Print out every entry that follows, exactly as written.

Record excerpts below:

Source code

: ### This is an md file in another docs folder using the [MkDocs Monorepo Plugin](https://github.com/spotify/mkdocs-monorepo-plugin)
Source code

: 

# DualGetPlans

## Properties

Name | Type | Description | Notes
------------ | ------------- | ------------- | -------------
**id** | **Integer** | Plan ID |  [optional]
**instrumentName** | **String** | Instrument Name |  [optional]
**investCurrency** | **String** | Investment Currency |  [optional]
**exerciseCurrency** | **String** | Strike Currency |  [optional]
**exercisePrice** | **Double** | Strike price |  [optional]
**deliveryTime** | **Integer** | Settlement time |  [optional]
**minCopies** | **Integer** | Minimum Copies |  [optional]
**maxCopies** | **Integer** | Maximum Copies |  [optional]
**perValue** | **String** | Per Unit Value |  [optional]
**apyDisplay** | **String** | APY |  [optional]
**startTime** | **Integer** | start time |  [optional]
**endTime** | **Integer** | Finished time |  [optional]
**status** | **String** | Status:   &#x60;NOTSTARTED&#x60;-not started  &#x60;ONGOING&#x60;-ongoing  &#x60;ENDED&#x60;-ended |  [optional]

End of Record excerpts.

● Expected output
Source code

: ### This is an md file in another docs folder using the [MkDocs Monorepo Plugin](https://github.com/spotify/mkdocs-monorepo-plugin)
Source code

: 

# DualGetPlans

## Properties

Name | Type | Description | Notes
------------ | ------------- | ------------- | -------------
**id** | **Integer** | Plan ID |  [optional]
**instrumentName** | **String** | Instrument Name |  [optional]
**investCurrency** | **String** | Investment Currency |  [optional]
**exerciseCurrency** | **String** | Strike Currency |  [optional]
**exercisePrice** | **Double** | Strike price |  [optional]
**deliveryTime** | **Integer** | Settlement time |  [optional]
**minCopies** | **Integer** | Minimum Copies |  [optional]
**maxCopies** | **Integer** | Maximum Copies |  [optional]
**perValue** | **String** | Per Unit Value |  [optional]
**apyDisplay** | **String** | APY |  [optional]
**startTime** | **Integer** | start time |  [optional]
**endTime** | **Integer** | Finished time |  [optional]
**status** | **String** | Status:   &#x60;NOTSTARTED&#x60;-not started  &#x60;ONGOING&#x60;-ongoing  &#x60;ENDED&#x60;-ended |  [optional]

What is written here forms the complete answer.